### PROVIDED RECORDS

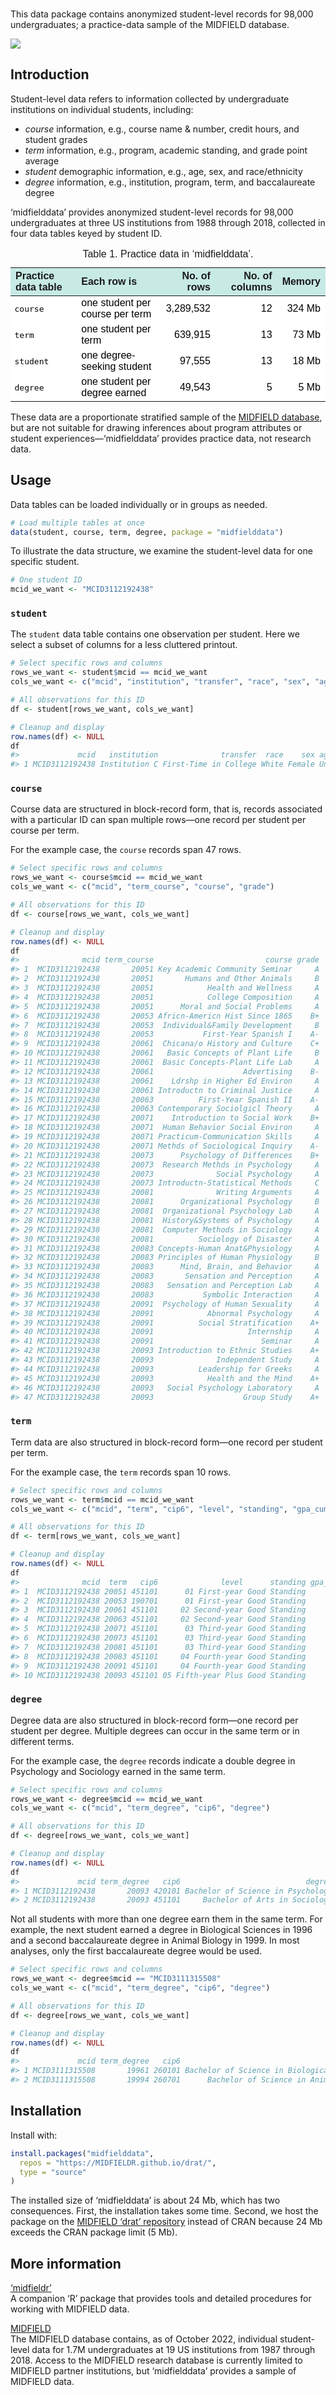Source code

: 
<!-- README.md is generated from README.Rmd. Please edit that file -->

<br>This data package contains anonymized student-level records for
98,000 undergraduates; a practice-data sample of the MIDFIELD database.

![](https://github.com/MIDFIELDR/midfielddata/blob/main/docs/logo.png?raw=true)

## Introduction

Student-level data refers to information collected by undergraduate
institutions on individual students, including:

- *course* information, e.g., course name & number, credit hours, and
  student grades
- *term* information, e.g., program, academic standing, and grade point
  average
- *student* demographic information, e.g., age, sex, and race/ethnicity
- *degree* information, e.g., institution, program, term, and
  baccalaureate degree

‘midfielddata’ provides anonymized student-level records for 98,000
undergraduates at three US institutions from 1988 through 2018,
collected in four data tables keyed by student ID.

<table class=" lightable-paper" style="font-family: &quot;Arial Narrow&quot;, arial, helvetica, sans-serif; margin-left: auto; margin-right: auto;">
<caption>
Table 1. Practice data in ‘midfielddata’.
</caption>
<thead>
<tr>
<th style="text-align:left;background-color: #c7eae5 !important;">
Practice data table
</th>
<th style="text-align:left;background-color: #c7eae5 !important;">
Each row is
</th>
<th style="text-align:right;background-color: #c7eae5 !important;">
No. of rows
</th>
<th style="text-align:right;background-color: #c7eae5 !important;">
No. of columns
</th>
<th style="text-align:right;background-color: #c7eae5 !important;">
Memory
</th>
</tr>
</thead>
<tbody>
<tr>
<td style="text-align:left;font-family: monospace;color: black !important;background-color: white !important;">
course
</td>
<td style="text-align:left;color: black !important;background-color: white !important;">
one student per course per term
</td>
<td style="text-align:right;color: black !important;background-color: white !important;">
3,289,532
</td>
<td style="text-align:right;color: black !important;background-color: white !important;">
12
</td>
<td style="text-align:right;color: black !important;background-color: white !important;">
324 Mb
</td>
</tr>
<tr>
<td style="text-align:left;font-family: monospace;color: black !important;background-color: white !important;">
term
</td>
<td style="text-align:left;color: black !important;background-color: white !important;">
one student per term
</td>
<td style="text-align:right;color: black !important;background-color: white !important;">
639,915
</td>
<td style="text-align:right;color: black !important;background-color: white !important;">
13
</td>
<td style="text-align:right;color: black !important;background-color: white !important;">
73 Mb
</td>
</tr>
<tr>
<td style="text-align:left;font-family: monospace;color: black !important;background-color: white !important;">
student
</td>
<td style="text-align:left;color: black !important;background-color: white !important;">
one degree-seeking student
</td>
<td style="text-align:right;color: black !important;background-color: white !important;">
97,555
</td>
<td style="text-align:right;color: black !important;background-color: white !important;">
13
</td>
<td style="text-align:right;color: black !important;background-color: white !important;">
18 Mb
</td>
</tr>
<tr>
<td style="text-align:left;font-family: monospace;color: black !important;background-color: white !important;">
degree
</td>
<td style="text-align:left;color: black !important;background-color: white !important;">
one student per degree earned
</td>
<td style="text-align:right;color: black !important;background-color: white !important;">
49,543
</td>
<td style="text-align:right;color: black !important;background-color: white !important;">
5
</td>
<td style="text-align:right;color: black !important;background-color: white !important;">
5 Mb
</td>
</tr>
</tbody>
</table>

These data are a proportionate stratified sample of the [MIDFIELD
database](#more-information), but are not suitable for drawing
inferences about program attributes or student
experiences—‘midfielddata’ provides practice data, not research data.

## Usage

Data tables can be loaded individually or in groups as needed.

``` r
# Load multiple tables at once 
data(student, course, term, degree, package = "midfielddata")
```

To illustrate the data structure, we examine the student-level data for
one specific student.

``` r
# One student ID
mcid_we_want <- "MCID3112192438"
```

### `student`

The `student` data table contains one observation per student. Here we
select a subset of columns for a less cluttered printout.

``` r
# Select specific rows and columns
rows_we_want <- student$mcid == mcid_we_want
cols_we_want <- c("mcid", "institution", "transfer", "race", "sex", "age_desc")

# All observations for this ID 
df <- student[rows_we_want, cols_we_want]

# Cleanup and display
row.names(df) <- NULL
df
#>             mcid   institution              transfer  race    sex age_desc
#> 1 MCID3112192438 Institution C First-Time in College White Female Under 25
```

### `course`

Course data are structured in block-record form, that is, records
associated with a particular ID can span multiple rows—one record per
student per course per term.

For the example case, the `course` records span 47 rows.

``` r
# Select specific rows and columns
rows_we_want <- course$mcid == mcid_we_want
cols_we_want <- c("mcid", "term_course", "course", "grade")

# All observations for this ID 
df <- course[rows_we_want, cols_we_want]

# Cleanup and display
row.names(df) <- NULL
df
#>              mcid term_course                         course grade
#> 1  MCID3112192438       20051 Key Academic Community Seminar     A
#> 2  MCID3112192438       20051       Humans and Other Animals     B
#> 3  MCID3112192438       20051            Health and Wellness     A
#> 4  MCID3112192438       20051            College Composition     A
#> 5  MCID3112192438       20051      Moral and Social Problems     A
#> 6  MCID3112192438       20053 Africn-Americn Hist Since 1865    B+
#> 7  MCID3112192438       20053  Individual&Family Development     B
#> 8  MCID3112192438       20053           First-Year Spanish I    A-
#> 9  MCID3112192438       20061  Chicana/o History and Culture    C+
#> 10 MCID3112192438       20061   Basic Concepts of Plant Life     B
#> 11 MCID3112192438       20061  Basic Concepts-Plant Life Lab     A
#> 12 MCID3112192438       20061                    Advertising    B-
#> 13 MCID3112192438       20061    Ldrshp in Higher Ed Environ     A
#> 14 MCID3112192438       20061 Introductn to Criminal Justice     A
#> 15 MCID3112192438       20063          First-Year Spanish II    A-
#> 16 MCID3112192438       20063 Contemporary Sociolgicl Theory     A
#> 17 MCID3112192438       20071    Introduction to Social Work    B+
#> 18 MCID3112192438       20071  Human Behavior Social Environ     A
#> 19 MCID3112192438       20071 Practicum-Communication Skills     A
#> 20 MCID3112192438       20071 Methds of Sociological Inquiry    A-
#> 21 MCID3112192438       20073      Psychology of Differences    B+
#> 22 MCID3112192438       20073  Research Methds in Psychology     A
#> 23 MCID3112192438       20073              Social Psychology     A
#> 24 MCID3112192438       20073 Introductn-Statistical Methods     C
#> 25 MCID3112192438       20081              Writing Arguments     A
#> 26 MCID3112192438       20081      Organizational Psychology     B
#> 27 MCID3112192438       20081  Organizational Psychology Lab     A
#> 28 MCID3112192438       20081  History&Systems of Psychology     A
#> 29 MCID3112192438       20081  Computer Methods in Sociology     A
#> 30 MCID3112192438       20081          Sociology of Disaster     A
#> 31 MCID3112192438       20083 Concepts-Human Anat&Physiology     A
#> 32 MCID3112192438       20083 Principles of Human Physiology     B
#> 33 MCID3112192438       20083      Mind, Brain, and Behavior     A
#> 34 MCID3112192438       20083       Sensation and Perception     A
#> 35 MCID3112192438       20083   Sensation and Perception Lab     A
#> 36 MCID3112192438       20083           Symbolic Interaction     A
#> 37 MCID3112192438       20091  Psychology of Human Sexuality     A
#> 38 MCID3112192438       20091            Abnormal Psychology     A
#> 39 MCID3112192438       20091          Social Stratification    A+
#> 40 MCID3112192438       20091                     Internship     A
#> 41 MCID3112192438       20091                        Seminar     A
#> 42 MCID3112192438       20093 Introduction to Ethnic Studies    A+
#> 43 MCID3112192438       20093              Independent Study     A
#> 44 MCID3112192438       20093          Leadership for Greeks     A
#> 45 MCID3112192438       20093            Health and the Mind    A+
#> 46 MCID3112192438       20093   Social Psychology Laboratory     A
#> 47 MCID3112192438       20093                    Group Study    A+
```

### `term`

Term data are also structured in block-record form—one record per
student per term.

For the example case, the `term` records span 10 rows.

``` r
# Select specific rows and columns
rows_we_want <- term$mcid == mcid_we_want
cols_we_want <- c("mcid", "term", "cip6", "level", "standing", "gpa_cumul")

# All observations for this ID 
df <- term[rows_we_want, cols_we_want]

# Cleanup and display
row.names(df) <- NULL
df
#>              mcid  term   cip6              level      standing gpa_cumul
#> 1  MCID3112192438 20051 451101      01 First-year Good Standing      3.80
#> 2  MCID3112192438 20053 190701      01 First-year Good Standing      3.63
#> 3  MCID3112192438 20061 451101     02 Second-year Good Standing      3.49
#> 4  MCID3112192438 20063 451101     02 Second-year Good Standing      3.54
#> 5  MCID3112192438 20071 451101      03 Third-year Good Standing      3.58
#> 6  MCID3112192438 20073 451101      03 Third-year Good Standing      3.54
#> 7  MCID3112192438 20081 451101      03 Third-year Good Standing      3.58
#> 8  MCID3112192438 20083 451101     04 Fourth-year Good Standing      3.61
#> 9  MCID3112192438 20091 451101     04 Fourth-year Good Standing      3.65
#> 10 MCID3112192438 20093 451101 05 Fifth-year Plus Good Standing      3.68
```

### `degree`

Degree data are also structured in block-record form—one record per
student per degree. Multiple degrees can occur in the same term or in
different terms.

For the example case, the `degree` records indicate a double degree in
Psychology and Sociology earned in the same term.

``` r
# Select specific rows and columns
rows_we_want <- degree$mcid == mcid_we_want
cols_we_want <- c("mcid", "term_degree", "cip6", "degree")

# All observations for this ID 
df <- degree[rows_we_want, cols_we_want]

# Cleanup and display
row.names(df) <- NULL
df
#>             mcid term_degree   cip6                            degree
#> 1 MCID3112192438       20093 420101 Bachelor of Science in Psychology
#> 2 MCID3112192438       20093 451101     Bachelor of Arts in Sociology
```

Not all students with more than one degree earn them in the same term.
For example, the next student earned a degree in Biological Sciences in
1996 and a second baccalaureate degree in Animal Biology in 1999. In
most analyses, only the first baccalaureate degree would be used.

``` r
# Select specific rows and columns
rows_we_want <- degree$mcid == "MCID3111315508"
cols_we_want <- c("mcid", "term_degree", "cip6", "degree")

# All observations for this ID 
df <- degree[rows_we_want, cols_we_want]

# Cleanup and display
row.names(df) <- NULL
df
#>             mcid term_degree   cip6                                     degree
#> 1 MCID3111315508       19961 260101 Bachelor of Science in Biological Sciences
#> 2 MCID3111315508       19994 260701      Bachelor of Science in Animal Biology
```

## Installation

Install with:

``` r
install.packages("midfielddata",
  repos = "https://MIDFIELDR.github.io/drat/",
  type = "source"
)
```

The installed size of ‘midfielddata’ is about 24 Mb, which has two
consequences. First, the installation takes some time. Second, we host
the package on the [MIDFIELD ‘drat’
repository](https://github.com/MIDFIELDR/drat) instead of CRAN because
24 Mb exceeds the CRAN package limit (5 Mb).

## More information

[‘midfieldr’](https://midfieldr.github.io/midfieldr/)  
A companion ‘R’ package that provides tools and detailed procedures for
working with MIDFIELD data.

[MIDFIELD](https://midfield.online/)  
The MIDFIELD database contains, as of October 2022, individual
student-level data for 1.7M undergraduates at 19 US institutions from
1987 through 2018. Access to the MIDFIELD research database is currently
limited to MIDFIELD partner institutions, but ‘midfielddata’ provides a
sample of MIDFIELD data.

######

The answer is the line holding "## More information" and all the lines after it through the end of the records, repeated exactly.

## More information

[‘midfieldr’](https://midfieldr.github.io/midfieldr/)  
A companion ‘R’ package that provides tools and detailed procedures for
working with MIDFIELD data.

[MIDFIELD](https://midfield.online/)  
The MIDFIELD database contains, as of October 2022, individual
student-level data for 1.7M undergraduates at 19 US institutions from
1987 through 2018. Access to the MIDFIELD research database is currently
limited to MIDFIELD partner institutions, but ‘midfielddata’ provides a
sample of MIDFIELD data.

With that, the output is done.